# Problem statement:
Copy each line below that has "SpecialCharTok".

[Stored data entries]
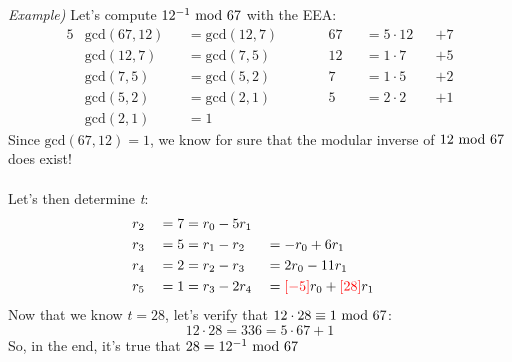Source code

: \newpage
\hfill\break
\textit{Example)} Let's compute $12^{-1}\text{ mod }67$ with the EEA:
\begin{alignat*}{5}
    &\text{gcd}(67,12)&&=\text{gcd}(12,7)\qquad&&67&&=5\cdot12&&+7\\
    &\text{gcd}(12,7)&&=\text{gcd}(7,5)\qquad&&12&&=1\cdot7&&+5\\
    &\text{gcd}(7,5)&&=\text{gcd}(5,2)\qquad&&7&&=1\cdot5&&+2\\
    &\text{gcd}(5,2)&&=\text{gcd}(2,1)\qquad&&5&&=2\cdot2&&+1\\
    &\text{gcd}(2,1)&&=1
\end{alignat*}
Since $\text{gcd}(67,12)=1$, we know for sure that the modular inverse of $12\text{ mod }67$ does exist!\\\\Let's then determine \textit{t}:
\begin{alignat*}{3}
    &r_2&&=7=r_0-5r_1\\
    &r_3&&=5=r_1-r_2&&=-r_0+6r_1\\
    &r_4&&=2=r_2-r_3&&=2r_0-11r_1\\
    &r_5&&=1=r_3-2r_4&&=\textcolor{red}{[-5]}r_0+\textcolor{red}{[28]}r_1
\end{alignat*}
Now that we know $t=28$, let's verify that $12\cdot28\equiv1\text{ mod }67$:
$$12\cdot28=336=5\cdot67+1$$
So, in the end, it's true that $28=12^{-1}\text{ mod }67$ \checkmark

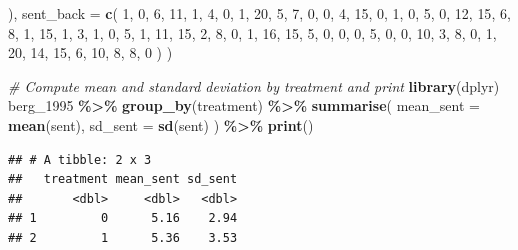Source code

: \documentclass[
]{article}
\newenvironment{Shaded}{\begin{snugshade}}{\end{snugshade}}
\newcommand{\AttributeTok}[1]{\textcolor[rgb]{0.13,0.29,0.53}{#1}}
\newcommand{\CommentTok}[1]{\textcolor[rgb]{0.56,0.35,0.01}{\textit{#1}}}
\newcommand{\DecValTok}[1]{\textcolor[rgb]{0.00,0.00,0.81}{#1}}
\newcommand{\FunctionTok}[1]{\textcolor[rgb]{0.13,0.29,0.53}{\textbf{#1}}}
\newcommand{\NormalTok}[1]{#1}
\newcommand{\SpecialCharTok}[1]{\textcolor[rgb]{0.81,0.36,0.00}{\textbf{#1}}}
\begin{document}
\begin{Shaded}
\begin{Highlighting}[]
\NormalTok{  ),}
  \AttributeTok{sent\_back =} \FunctionTok{c}\NormalTok{(}
    \DecValTok{1}\NormalTok{, }\DecValTok{0}\NormalTok{, }\DecValTok{6}\NormalTok{, }\DecValTok{11}\NormalTok{, }\DecValTok{1}\NormalTok{, }\DecValTok{4}\NormalTok{, }\DecValTok{0}\NormalTok{, }\DecValTok{1}\NormalTok{, }\DecValTok{20}\NormalTok{, }\DecValTok{5}\NormalTok{, }\DecValTok{7}\NormalTok{, }\DecValTok{0}\NormalTok{, }\DecValTok{0}\NormalTok{, }\DecValTok{4}\NormalTok{, }\DecValTok{15}\NormalTok{, }\DecValTok{0}\NormalTok{, }\DecValTok{1}\NormalTok{, }\DecValTok{0}\NormalTok{, }\DecValTok{5}\NormalTok{, }\DecValTok{0}\NormalTok{, }\DecValTok{12}\NormalTok{, }\DecValTok{15}\NormalTok{, }\DecValTok{6}\NormalTok{, }\DecValTok{8}\NormalTok{, }\DecValTok{1}\NormalTok{, }\DecValTok{15}\NormalTok{, }\DecValTok{1}\NormalTok{, }\DecValTok{3}\NormalTok{, }\DecValTok{1}\NormalTok{, }\DecValTok{0}\NormalTok{, }\DecValTok{5}\NormalTok{, }\DecValTok{1}\NormalTok{,}
    \DecValTok{11}\NormalTok{, }\DecValTok{15}\NormalTok{, }\DecValTok{2}\NormalTok{, }\DecValTok{8}\NormalTok{, }\DecValTok{0}\NormalTok{, }\DecValTok{1}\NormalTok{, }\DecValTok{16}\NormalTok{, }\DecValTok{15}\NormalTok{, }\DecValTok{5}\NormalTok{, }\DecValTok{0}\NormalTok{, }\DecValTok{0}\NormalTok{, }\DecValTok{0}\NormalTok{, }\DecValTok{5}\NormalTok{, }\DecValTok{0}\NormalTok{, }\DecValTok{0}\NormalTok{, }\DecValTok{10}\NormalTok{, }\DecValTok{3}\NormalTok{, }\DecValTok{8}\NormalTok{, }\DecValTok{0}\NormalTok{, }\DecValTok{1}\NormalTok{, }\DecValTok{20}\NormalTok{, }\DecValTok{14}\NormalTok{, }\DecValTok{15}\NormalTok{, }\DecValTok{6}\NormalTok{, }\DecValTok{10}\NormalTok{, }\DecValTok{8}\NormalTok{, }\DecValTok{8}\NormalTok{, }\DecValTok{0}
\NormalTok{  )}
\NormalTok{)}

\CommentTok{\# Compute mean and standard deviation by treatment and print}
\FunctionTok{library}\NormalTok{(dplyr)}
\NormalTok{berg\_1995 }\SpecialCharTok{\%\textgreater{}\%}
  \FunctionTok{group\_by}\NormalTok{(treatment) }\SpecialCharTok{\%\textgreater{}\%}
  \FunctionTok{summarise}\NormalTok{(}
  \AttributeTok{mean\_sent =} \FunctionTok{mean}\NormalTok{(sent),}
  \AttributeTok{sd\_sent =} \FunctionTok{sd}\NormalTok{(sent)}
\NormalTok{  ) }\SpecialCharTok{\%\textgreater{}\%}
  \FunctionTok{print}\NormalTok{()}
\end{Highlighting}
\end{Shaded}

\begin{verbatim}
## # A tibble: 2 x 3
##   treatment mean_sent sd_sent
##       <dbl>     <dbl>   <dbl>
## 1         0      5.16    2.94
## 2         1      5.36    3.53
\end{verbatim}
\end{document}
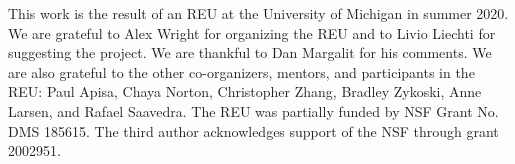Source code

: This work is the result of an REU at the University of Michigan in summer 2020.  We are grateful to Alex Wright for organizing the REU and to Livio Liechti for suggesting the project. We are thankful to Dan Margalit for his comments.  We are also grateful to the other co-organizers, mentors, and participants in the REU: Paul Apisa, Chaya Norton, Christopher Zhang, Bradley Zykoski, Anne Larsen, and Rafael Saavedra.  The REU was partially funded by NSF Grant No. DMS 185615.  The third author acknowledges support of the NSF through grant 2002951.



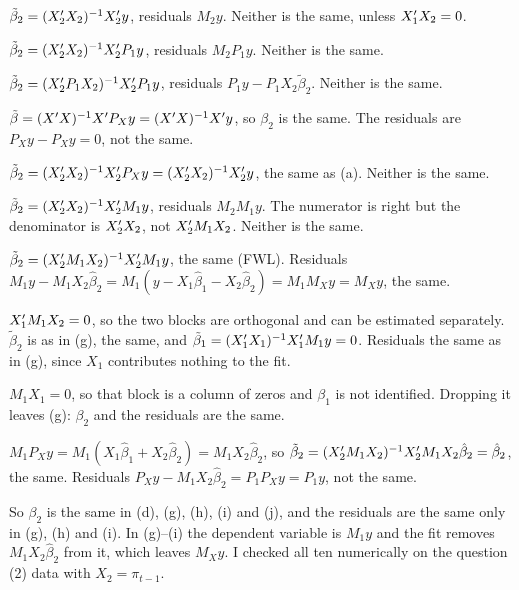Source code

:\documentclass[11pt]{article}
\begin{document}
\begin{flatlist}
  \item[(a)] $\tilde\beta_{2} = (X_{2}\xT X_{2})^{-1}X_{2}\xT y$, residuals $M_{2}y$. Neither is the same, unless $X_{1}\xT X_{2} = 0$.
  \item[(b)] $\tilde\beta_{2} = (X_{2}\xT X_{2})^{-1}X_{2}\xT P_{1}y$, residuals $M_{2}P_{1}y$. Neither is the same.
  \item[(c)] $\tilde\beta_{2} = (X_{2}\xT P_{1}X_{2})^{-1}X_{2}\xT P_{1}y$, residuals $P_{1}y - P_{1}X_{2}\tilde\beta_{2}$. Neither is the same.
  \item[(d)] $\tilde\beta = (X\xT X)^{-1}X\xT P_{X}y = (X\xT X)^{-1}X\xT y$, so $\beta_{2}$ is the same.
             The residuals are $P_{X}y - P_{X}y = 0$, not the same.
  \item[(e)] $\tilde\beta_{2} = (X_{2}\xT X_{2})^{-1}X_{2}\xT P_{X}y = (X_{2}\xT X_{2})^{-1}X_{2}\xT y$, the same as (a). Neither is the same.
  \item[(f)] $\tilde\beta_{2} = (X_{2}\xT X_{2})^{-1}X_{2}\xT M_{1}y$, residuals $M_{2}M_{1}y$.
             The numerator is right but the denominator is $X_{2}\xT X_{2}$, not $X_{2}\xT M_{1}X_{2}$. Neither is the same.
  \item[(g)] $\tilde\beta_{2} = (X_{2}\xT M_{1}X_{2})^{-1}X_{2}\xT M_{1}y$, the same (FWL).
             Residuals $M_{1}y - M_{1}X_{2}\hat\beta_{2} = M_{1}(y - X_{1}\hat\beta_{1} - X_{2}\hat\beta_{2}) = M_{1}M_{X}y = M_{X}y$, the same.
  \item[(h)] $X_{1}\xT M_{1}X_{2} = 0$, so the two blocks are orthogonal and can be estimated separately.
             $\tilde\beta_{2}$ is as in (g), the same, and $\tilde\beta_{1} = (X_{1}\xT X_{1})^{-1}X_{1}\xT M_{1}y = 0$.
             Residuals the same as in (g), since $X_{1}$ contributes nothing to the fit.
  \item[(i)] $M_{1}X_{1} = 0$, so that block is a column of zeros and $\beta_{1}$ is not identified.
             Dropping it leaves (g): $\beta_{2}$ and the residuals are the same.
  \item[(j)] $M_{1}P_{X}y = M_{1}(X_{1}\hat\beta_{1} + X_{2}\hat\beta_{2}) = M_{1}X_{2}\hat\beta_{2}$, so
             $\tilde\beta_{2} = (X_{2}\xT M_{1}X_{2})^{-1}X_{2}\xT M_{1}X_{2}\hat\beta_{2} = \hat\beta_{2}$, the same.
             Residuals $P_{X}y - M_{1}X_{2}\hat\beta_{2} = P_{1}P_{X}y = P_{1}y$, not the same.
\end{flatlist}

So $\beta_{2}$ is the same in (d), (g), (h), (i) and (j), and the residuals are the same only in (g), (h) and (i).
In (g)--(i) the dependent variable is $M_{1}y$ and the fit removes $M_{1}X_{2}\hat\beta_{2}$ from it, which leaves $M_{X}y$.
I checked all ten numerically on the question (2) data with $X_{2} = \pi_{t-1}$.
\end{document}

# Finished exercise:
\newcommand{\SpecialCharTok}[1]{\textcolor[rgb]{0.81,0.36,0.00}{\textbf{#1}}}
\NormalTok{berg\_1995 }\SpecialCharTok{\%\textgreater{}\%}
  \FunctionTok{group\_by}\NormalTok{(treatment) }\SpecialCharTok{\%\textgreater{}\%}
\NormalTok{  ) }\SpecialCharTok{\%\textgreater{}\%}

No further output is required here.